Debugging this I discovered the date string I was testing contained nulls and other characters. I created a small piece of code to try to reproduce. While I couldn't reproduce it exactly I did get something unexpected. I was converting to DateFormat.SHORT.
Using the java.util routines I got the following characters for the above string:
value is "2:00 PM"
Bytes
50
58
48
48
-30
-128
-81
80
77
Characters
c-value is "2"
c-intvalue is 50
c-value is ":"
c-intvalue is 58
c-value is "0"
c-intvalue is 48
c-value is "0"
c-intvalue is 48
c-value is " "
c-intvalue is 8239
c-value is "P"
c-intvalue is 80
c-value is "M"
c-intvalue is 77
8239 is the unicode for Narrow No-Break Space
I switched to using the ICU routines to see what would happen and that returns what I would expect - the normal ascii space.

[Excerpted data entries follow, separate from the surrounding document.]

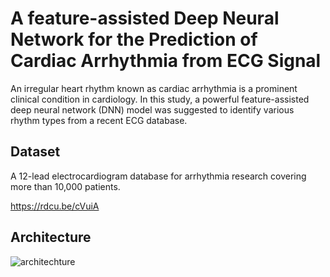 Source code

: 
# A feature-assisted Deep Neural Network for the Prediction of Cardiac Arrhythmia from ECG Signal

An irregular heart rhythm known as cardiac arrhythmia is a prominent clinical 
condition in cardiology. In this study, a powerful feature-assisted deep neural network (DNN) 
model was suggested to identify various rhythm types from a recent ECG database. 


## Dataset

A 12-lead electrocardiogram database for arrhythmia research covering more than 10,000 patients.

https://rdcu.be/cVuiA
##  Architecture

![architechture](https://user-images.githubusercontent.com/110264524/189880325-5ad6148e-7317-4d38-a79f-3994a96c8655.PNG)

I am unable to reproduce what I had from my code before updating it but the bytes were something like
“50 0 58 0 48 0 48 0 47 32 0 80 0 77”
I tried the above with java 17 and 21 and got the same results. Why are we using odd values like Narrow No-Break Space? Should we be using basic ascii when at all possible? This showed up running selenium tests on a UI so it went through many layers - dateformat → jsp → xslt → html → xpath find. testing for specific values in the UI is a little difficult in these circumstances - I wouldn't even get a match on a character by character basis.
I don't see any suggestion anywhere that this is expected behavior - my assumption is that “hh:mm a” is what I'd get as a pattern - not a pattern “hh:mm” + Narrow No-Break Space + “a”.
Also what I get is obviously locale specific - as intended. But this looks more like trying to apply presentation to the result which I'd assert is wrong.